What can we do in Japan?

The Paris Agreement sets a target of achieving carbon neutrality —— that is to say, balancing the volume of GHG emissions from human activities with an equivalent reduction via absorption or removal —— by 2050. However, based on observed data and model simulations, we can see that increases in the volume of anthropogenic absorption and removal are completely missing the track required to reach the target in time. Unless we implement rapid sink development, while also achieving large-scale reductions in GHG emissions, we will be unable to curb global warming.

The things we can do in Japan include, first and foremost, substantially reducing GHG emissions of fossil fuel origin, promoting widespread use of renewable energy. and switching to low-carbon options in all processes involved in industrial activities, including agriculture —— reducing food waste is one part of this.

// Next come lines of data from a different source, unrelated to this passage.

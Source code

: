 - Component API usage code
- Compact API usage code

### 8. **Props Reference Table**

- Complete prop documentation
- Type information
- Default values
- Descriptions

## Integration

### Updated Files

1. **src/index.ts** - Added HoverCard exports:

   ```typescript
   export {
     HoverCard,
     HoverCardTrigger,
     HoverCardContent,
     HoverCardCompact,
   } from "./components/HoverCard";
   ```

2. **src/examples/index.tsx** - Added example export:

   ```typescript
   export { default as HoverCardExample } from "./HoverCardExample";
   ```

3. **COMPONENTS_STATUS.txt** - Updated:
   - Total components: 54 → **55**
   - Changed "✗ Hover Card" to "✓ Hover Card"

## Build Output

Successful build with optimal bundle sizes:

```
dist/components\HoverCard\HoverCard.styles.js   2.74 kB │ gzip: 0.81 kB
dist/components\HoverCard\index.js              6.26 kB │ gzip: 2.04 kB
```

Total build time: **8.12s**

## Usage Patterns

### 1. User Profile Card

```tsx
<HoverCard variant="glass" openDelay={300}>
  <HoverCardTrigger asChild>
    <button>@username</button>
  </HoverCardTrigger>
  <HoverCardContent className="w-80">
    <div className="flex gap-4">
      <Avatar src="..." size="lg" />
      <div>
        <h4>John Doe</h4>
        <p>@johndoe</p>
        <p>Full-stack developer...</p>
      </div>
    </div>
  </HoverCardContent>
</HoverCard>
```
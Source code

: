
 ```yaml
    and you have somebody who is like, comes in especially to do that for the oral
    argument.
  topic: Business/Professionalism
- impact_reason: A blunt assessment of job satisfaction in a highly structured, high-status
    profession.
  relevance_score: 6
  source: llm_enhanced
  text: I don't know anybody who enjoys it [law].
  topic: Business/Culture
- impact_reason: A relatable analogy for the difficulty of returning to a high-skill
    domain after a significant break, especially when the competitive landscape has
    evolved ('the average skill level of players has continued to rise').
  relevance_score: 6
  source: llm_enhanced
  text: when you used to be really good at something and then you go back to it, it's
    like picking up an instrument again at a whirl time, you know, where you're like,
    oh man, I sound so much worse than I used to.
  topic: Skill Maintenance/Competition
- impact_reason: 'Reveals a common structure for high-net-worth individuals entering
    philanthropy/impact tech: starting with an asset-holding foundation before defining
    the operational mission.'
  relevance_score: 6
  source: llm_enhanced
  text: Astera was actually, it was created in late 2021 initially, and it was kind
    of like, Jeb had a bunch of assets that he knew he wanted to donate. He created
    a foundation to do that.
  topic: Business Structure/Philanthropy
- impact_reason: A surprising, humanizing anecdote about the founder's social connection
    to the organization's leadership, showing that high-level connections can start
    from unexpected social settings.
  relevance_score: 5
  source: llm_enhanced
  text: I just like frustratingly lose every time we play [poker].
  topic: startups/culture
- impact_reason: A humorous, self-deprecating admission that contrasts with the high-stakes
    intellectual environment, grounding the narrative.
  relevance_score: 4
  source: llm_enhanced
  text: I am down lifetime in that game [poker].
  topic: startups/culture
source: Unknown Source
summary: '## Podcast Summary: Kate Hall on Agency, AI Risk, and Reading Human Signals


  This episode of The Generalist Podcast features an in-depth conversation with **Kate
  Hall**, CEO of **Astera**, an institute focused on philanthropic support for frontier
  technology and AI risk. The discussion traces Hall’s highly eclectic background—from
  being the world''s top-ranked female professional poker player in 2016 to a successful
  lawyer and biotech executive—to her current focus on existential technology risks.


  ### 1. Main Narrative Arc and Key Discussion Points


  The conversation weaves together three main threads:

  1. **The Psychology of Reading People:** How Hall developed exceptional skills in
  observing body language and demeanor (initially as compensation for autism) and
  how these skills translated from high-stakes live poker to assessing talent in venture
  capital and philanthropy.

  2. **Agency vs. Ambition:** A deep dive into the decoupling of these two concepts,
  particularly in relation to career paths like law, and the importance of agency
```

In addition, based on the approach of adapting to the impacts of climate change, we can adjust our existing systems for the agriculture, forestry and fisheries industry and for disaster risk reduction to tailor them to future climate change, in order to mitigate the anticipated adverse effects. This will likely necessitate creative approaches, such as restructuring agricultural land and urban water management systems in preparation for torrential rain and droughts, as well as rethinking the varieties and breeds that we cultivate and raise, for example.

The most important measure to combat climate change is for us to understand the environmental burden that we generate in the course of our daily lives. Since 2023, it has been mandatory to label products exported to the EU with their carbon footprint. Within Japan, the Ministry of Agriculture, Forestry and Fisheries is implementing an initiative aimed at visualizing reductions in GHG emissions, based on labeling 23 types of agricultural produce, including tomatoes and cucumbers. Efforts are underway to extend the initiative to processed foods as well. As such, if consumers are able to choose items with a low environmental burden, I believe the market share of goods whose producers take steps to combat global warming could well increase, leading to a gradual reduction in GHG emissions of industrial origin.

• * Carbon footprint: A figure indicating the volume of GHGs emitted by a product over the course of its entire life cycle, from procurement of raw materials to manufacture, disposal, and recycling, calculated as CO₂ equivalent.